Given records: Begin
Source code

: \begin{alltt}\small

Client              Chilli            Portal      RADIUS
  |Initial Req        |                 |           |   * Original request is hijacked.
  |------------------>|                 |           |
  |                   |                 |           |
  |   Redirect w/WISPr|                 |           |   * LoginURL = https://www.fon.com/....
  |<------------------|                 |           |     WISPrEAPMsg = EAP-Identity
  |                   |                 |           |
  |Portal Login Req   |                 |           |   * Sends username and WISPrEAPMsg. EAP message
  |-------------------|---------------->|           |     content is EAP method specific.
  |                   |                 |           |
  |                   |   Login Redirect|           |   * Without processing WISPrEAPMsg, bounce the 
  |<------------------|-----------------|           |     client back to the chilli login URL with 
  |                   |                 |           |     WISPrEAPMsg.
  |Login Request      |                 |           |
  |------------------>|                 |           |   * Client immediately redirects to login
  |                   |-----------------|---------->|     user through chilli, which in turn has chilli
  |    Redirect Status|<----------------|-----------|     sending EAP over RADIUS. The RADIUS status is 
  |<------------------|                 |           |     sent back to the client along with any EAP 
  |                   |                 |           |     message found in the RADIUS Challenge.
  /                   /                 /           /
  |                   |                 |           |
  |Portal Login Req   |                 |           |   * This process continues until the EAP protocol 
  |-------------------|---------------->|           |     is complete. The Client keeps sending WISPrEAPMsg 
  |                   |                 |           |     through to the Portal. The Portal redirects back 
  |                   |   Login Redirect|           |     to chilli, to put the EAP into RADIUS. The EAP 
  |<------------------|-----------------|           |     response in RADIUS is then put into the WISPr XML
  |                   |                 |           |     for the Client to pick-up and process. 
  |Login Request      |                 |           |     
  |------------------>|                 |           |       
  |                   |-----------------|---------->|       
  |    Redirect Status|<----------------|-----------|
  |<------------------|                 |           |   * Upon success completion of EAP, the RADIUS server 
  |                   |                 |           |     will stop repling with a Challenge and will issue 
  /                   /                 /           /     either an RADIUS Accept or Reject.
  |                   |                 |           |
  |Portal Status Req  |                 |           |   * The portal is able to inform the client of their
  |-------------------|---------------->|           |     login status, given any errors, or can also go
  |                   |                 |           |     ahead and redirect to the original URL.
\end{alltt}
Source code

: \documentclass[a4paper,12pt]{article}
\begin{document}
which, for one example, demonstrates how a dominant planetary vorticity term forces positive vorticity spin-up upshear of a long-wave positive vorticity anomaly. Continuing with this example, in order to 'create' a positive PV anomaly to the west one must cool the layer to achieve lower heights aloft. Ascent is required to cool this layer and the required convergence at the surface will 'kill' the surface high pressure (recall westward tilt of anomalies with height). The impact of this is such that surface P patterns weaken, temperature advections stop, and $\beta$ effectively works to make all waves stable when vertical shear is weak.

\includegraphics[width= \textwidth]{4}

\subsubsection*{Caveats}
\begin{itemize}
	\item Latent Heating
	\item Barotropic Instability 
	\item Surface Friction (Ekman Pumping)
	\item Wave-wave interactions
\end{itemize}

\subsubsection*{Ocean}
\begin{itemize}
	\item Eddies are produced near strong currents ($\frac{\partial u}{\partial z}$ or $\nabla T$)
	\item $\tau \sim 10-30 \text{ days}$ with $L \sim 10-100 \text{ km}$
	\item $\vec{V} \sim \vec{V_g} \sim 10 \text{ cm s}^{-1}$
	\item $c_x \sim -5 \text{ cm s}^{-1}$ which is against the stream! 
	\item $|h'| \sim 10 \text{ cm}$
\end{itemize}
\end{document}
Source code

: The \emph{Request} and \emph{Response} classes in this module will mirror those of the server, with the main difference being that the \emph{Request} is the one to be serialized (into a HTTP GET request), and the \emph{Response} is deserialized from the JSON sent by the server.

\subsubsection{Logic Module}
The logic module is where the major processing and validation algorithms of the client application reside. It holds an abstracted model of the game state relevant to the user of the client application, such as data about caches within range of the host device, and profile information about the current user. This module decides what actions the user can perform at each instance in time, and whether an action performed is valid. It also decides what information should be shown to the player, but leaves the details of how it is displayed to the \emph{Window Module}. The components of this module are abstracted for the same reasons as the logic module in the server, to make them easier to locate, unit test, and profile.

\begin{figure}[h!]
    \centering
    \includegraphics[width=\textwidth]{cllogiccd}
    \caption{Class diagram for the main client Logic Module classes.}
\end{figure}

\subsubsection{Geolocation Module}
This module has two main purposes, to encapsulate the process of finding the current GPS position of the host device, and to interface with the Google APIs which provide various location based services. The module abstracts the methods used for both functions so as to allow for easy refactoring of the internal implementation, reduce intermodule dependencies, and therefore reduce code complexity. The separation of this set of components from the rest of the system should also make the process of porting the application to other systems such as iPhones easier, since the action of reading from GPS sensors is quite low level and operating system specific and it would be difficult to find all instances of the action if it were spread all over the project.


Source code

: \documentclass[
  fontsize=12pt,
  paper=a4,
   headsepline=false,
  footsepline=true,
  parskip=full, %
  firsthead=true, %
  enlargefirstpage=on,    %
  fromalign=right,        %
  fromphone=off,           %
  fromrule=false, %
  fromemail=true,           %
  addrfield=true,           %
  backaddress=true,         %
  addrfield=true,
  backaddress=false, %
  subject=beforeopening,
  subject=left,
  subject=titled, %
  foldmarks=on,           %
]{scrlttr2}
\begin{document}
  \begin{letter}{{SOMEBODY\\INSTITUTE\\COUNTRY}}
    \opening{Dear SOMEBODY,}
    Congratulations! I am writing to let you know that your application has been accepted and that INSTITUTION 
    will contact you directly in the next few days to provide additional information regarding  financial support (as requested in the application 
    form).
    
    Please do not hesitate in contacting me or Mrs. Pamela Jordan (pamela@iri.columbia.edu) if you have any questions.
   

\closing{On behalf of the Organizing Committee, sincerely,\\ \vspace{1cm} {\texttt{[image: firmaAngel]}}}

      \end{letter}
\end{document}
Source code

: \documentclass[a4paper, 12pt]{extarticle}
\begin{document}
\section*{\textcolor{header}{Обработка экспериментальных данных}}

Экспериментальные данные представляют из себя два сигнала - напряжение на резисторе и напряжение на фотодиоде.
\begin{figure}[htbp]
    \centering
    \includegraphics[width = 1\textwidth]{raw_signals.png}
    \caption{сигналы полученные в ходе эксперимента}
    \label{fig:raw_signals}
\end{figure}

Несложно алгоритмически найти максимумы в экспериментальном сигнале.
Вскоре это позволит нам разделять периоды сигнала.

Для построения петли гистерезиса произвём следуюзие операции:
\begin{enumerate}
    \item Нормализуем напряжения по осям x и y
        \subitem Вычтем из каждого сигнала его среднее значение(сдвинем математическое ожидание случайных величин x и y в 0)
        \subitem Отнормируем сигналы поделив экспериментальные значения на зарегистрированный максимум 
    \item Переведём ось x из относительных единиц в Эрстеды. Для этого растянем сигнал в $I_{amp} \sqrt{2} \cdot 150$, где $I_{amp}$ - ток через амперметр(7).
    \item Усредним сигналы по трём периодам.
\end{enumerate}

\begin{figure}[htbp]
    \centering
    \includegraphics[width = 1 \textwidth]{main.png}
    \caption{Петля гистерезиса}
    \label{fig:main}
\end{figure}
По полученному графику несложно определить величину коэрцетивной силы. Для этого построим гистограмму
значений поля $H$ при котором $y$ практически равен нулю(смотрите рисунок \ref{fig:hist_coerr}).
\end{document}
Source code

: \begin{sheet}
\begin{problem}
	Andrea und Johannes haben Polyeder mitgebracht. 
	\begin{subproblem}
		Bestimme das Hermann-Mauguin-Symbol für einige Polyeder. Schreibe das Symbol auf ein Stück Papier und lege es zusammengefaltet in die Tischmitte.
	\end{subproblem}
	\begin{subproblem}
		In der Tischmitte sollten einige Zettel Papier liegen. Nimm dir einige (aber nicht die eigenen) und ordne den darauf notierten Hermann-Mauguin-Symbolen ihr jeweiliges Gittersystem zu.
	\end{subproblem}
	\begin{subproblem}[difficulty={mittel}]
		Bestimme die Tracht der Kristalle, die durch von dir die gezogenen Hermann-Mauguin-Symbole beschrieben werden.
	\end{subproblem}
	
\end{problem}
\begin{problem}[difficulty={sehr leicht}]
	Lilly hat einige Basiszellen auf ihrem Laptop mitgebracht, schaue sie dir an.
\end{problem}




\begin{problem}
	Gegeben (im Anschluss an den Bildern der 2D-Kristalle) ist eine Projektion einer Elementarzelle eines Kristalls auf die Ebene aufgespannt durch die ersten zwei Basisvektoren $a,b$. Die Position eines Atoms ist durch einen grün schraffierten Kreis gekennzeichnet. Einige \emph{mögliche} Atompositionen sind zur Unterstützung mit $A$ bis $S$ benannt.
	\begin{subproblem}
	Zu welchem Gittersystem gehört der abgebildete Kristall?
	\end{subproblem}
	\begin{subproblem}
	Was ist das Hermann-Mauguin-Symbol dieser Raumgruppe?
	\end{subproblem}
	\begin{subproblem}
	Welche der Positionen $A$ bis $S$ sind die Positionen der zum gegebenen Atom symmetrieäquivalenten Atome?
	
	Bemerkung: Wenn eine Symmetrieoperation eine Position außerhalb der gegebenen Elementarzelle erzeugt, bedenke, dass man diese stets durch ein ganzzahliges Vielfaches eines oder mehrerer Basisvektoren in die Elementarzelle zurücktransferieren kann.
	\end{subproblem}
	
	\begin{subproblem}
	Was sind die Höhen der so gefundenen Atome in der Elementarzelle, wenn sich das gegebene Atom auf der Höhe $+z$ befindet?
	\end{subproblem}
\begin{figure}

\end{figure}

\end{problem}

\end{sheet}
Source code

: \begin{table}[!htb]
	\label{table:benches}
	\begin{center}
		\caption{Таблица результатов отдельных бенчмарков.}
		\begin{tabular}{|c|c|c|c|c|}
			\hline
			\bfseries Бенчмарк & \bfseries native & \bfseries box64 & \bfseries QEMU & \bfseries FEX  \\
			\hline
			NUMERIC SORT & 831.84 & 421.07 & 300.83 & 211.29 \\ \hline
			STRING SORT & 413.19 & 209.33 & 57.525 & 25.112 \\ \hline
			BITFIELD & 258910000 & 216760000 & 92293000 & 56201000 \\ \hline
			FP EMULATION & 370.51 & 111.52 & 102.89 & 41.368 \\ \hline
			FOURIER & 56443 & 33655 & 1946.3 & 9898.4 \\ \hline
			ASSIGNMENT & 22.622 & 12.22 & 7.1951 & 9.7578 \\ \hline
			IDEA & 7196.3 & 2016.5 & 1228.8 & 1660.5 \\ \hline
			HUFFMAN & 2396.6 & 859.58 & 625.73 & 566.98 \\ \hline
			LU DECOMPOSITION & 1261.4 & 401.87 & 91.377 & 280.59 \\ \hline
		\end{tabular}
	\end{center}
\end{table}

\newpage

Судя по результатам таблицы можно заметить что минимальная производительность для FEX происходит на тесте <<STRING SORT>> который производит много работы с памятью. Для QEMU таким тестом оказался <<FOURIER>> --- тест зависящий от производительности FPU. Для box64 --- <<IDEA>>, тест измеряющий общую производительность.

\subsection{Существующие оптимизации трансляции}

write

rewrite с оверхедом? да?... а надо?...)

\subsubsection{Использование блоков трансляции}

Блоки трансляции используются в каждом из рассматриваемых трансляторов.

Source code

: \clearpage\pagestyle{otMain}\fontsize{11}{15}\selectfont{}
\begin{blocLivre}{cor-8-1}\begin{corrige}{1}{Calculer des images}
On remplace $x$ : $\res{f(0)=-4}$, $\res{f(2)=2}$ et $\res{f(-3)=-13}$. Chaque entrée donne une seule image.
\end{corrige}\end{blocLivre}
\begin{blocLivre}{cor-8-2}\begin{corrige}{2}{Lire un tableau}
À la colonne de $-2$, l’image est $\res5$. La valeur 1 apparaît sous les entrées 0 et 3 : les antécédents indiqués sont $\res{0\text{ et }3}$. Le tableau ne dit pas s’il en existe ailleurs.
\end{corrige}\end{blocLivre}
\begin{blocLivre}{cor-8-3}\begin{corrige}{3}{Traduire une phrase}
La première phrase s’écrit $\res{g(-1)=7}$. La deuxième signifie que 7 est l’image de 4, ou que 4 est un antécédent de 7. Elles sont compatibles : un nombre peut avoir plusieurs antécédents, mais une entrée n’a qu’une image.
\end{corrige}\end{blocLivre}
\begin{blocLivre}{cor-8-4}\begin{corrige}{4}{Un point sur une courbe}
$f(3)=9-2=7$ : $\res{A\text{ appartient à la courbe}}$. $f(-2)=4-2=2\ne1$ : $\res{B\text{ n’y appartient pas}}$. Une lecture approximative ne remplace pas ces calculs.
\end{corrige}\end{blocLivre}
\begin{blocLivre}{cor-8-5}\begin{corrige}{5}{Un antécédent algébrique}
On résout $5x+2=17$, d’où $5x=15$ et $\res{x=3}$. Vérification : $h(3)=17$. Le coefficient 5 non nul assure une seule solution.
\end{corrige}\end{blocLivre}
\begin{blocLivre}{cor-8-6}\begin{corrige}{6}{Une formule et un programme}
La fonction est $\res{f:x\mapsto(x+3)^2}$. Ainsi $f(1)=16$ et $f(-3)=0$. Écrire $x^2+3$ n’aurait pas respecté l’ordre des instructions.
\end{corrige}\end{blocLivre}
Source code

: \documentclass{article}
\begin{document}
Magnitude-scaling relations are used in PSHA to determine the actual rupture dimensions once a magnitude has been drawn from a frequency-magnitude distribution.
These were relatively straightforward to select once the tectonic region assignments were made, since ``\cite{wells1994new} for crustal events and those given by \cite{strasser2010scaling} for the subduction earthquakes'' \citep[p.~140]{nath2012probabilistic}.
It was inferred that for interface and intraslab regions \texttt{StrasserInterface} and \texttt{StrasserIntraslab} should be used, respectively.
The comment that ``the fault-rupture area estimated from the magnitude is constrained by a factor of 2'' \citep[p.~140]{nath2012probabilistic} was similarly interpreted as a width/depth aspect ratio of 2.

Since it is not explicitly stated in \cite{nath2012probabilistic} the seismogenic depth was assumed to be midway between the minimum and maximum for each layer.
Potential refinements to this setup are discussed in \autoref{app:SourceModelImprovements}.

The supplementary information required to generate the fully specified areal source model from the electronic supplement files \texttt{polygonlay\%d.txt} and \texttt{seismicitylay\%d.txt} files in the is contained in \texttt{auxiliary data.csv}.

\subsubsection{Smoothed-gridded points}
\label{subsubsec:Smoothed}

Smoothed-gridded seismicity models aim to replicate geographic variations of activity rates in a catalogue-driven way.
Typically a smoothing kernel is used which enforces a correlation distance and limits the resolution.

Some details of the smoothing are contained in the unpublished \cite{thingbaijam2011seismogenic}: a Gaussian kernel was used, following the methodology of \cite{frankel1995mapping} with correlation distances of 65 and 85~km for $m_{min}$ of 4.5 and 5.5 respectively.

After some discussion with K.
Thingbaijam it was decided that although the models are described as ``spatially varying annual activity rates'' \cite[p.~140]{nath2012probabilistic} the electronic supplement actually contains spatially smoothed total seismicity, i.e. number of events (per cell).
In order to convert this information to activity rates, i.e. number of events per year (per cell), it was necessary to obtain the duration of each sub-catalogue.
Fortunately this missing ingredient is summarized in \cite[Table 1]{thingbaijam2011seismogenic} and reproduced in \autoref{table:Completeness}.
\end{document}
Given records: End
### What is needed
All lines of the material that contain the string "days" are to be copied.

### Written response
	\item $\tau \sim 10-30 \text{ days}$ with $L \sim 10-100 \text{ km}$
    will contact you directly in the next few days to provide additional information regarding  financial support (as requested in the application 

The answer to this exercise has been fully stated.